Collected data:
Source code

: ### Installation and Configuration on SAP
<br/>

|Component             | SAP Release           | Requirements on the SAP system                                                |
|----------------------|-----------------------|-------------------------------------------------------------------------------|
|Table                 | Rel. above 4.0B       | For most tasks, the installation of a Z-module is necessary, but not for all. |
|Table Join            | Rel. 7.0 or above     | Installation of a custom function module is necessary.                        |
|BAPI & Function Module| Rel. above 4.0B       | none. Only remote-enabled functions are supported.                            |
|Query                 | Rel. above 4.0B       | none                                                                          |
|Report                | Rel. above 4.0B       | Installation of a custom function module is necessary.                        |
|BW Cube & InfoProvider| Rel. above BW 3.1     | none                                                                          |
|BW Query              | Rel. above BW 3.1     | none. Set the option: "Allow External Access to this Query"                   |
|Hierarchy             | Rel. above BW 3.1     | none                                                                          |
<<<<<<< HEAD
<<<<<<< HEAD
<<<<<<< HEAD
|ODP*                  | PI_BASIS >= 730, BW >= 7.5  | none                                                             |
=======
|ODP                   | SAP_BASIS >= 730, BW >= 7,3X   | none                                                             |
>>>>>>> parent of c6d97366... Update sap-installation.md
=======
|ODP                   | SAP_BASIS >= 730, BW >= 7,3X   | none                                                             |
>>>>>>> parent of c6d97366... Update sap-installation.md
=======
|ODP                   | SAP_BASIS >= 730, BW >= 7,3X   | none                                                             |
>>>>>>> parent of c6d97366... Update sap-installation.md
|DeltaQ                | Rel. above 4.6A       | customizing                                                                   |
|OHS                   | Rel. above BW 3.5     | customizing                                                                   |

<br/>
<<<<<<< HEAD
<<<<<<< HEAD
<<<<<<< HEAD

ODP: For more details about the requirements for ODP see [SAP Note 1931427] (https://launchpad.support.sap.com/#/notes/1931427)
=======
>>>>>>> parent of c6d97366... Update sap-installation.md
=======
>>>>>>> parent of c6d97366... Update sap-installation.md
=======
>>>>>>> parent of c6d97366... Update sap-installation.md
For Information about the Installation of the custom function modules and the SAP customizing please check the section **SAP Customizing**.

> _Problem description_:
Nothing is wanted except the number of lines in the entries above that include the word "about".

> _Completed task_:
2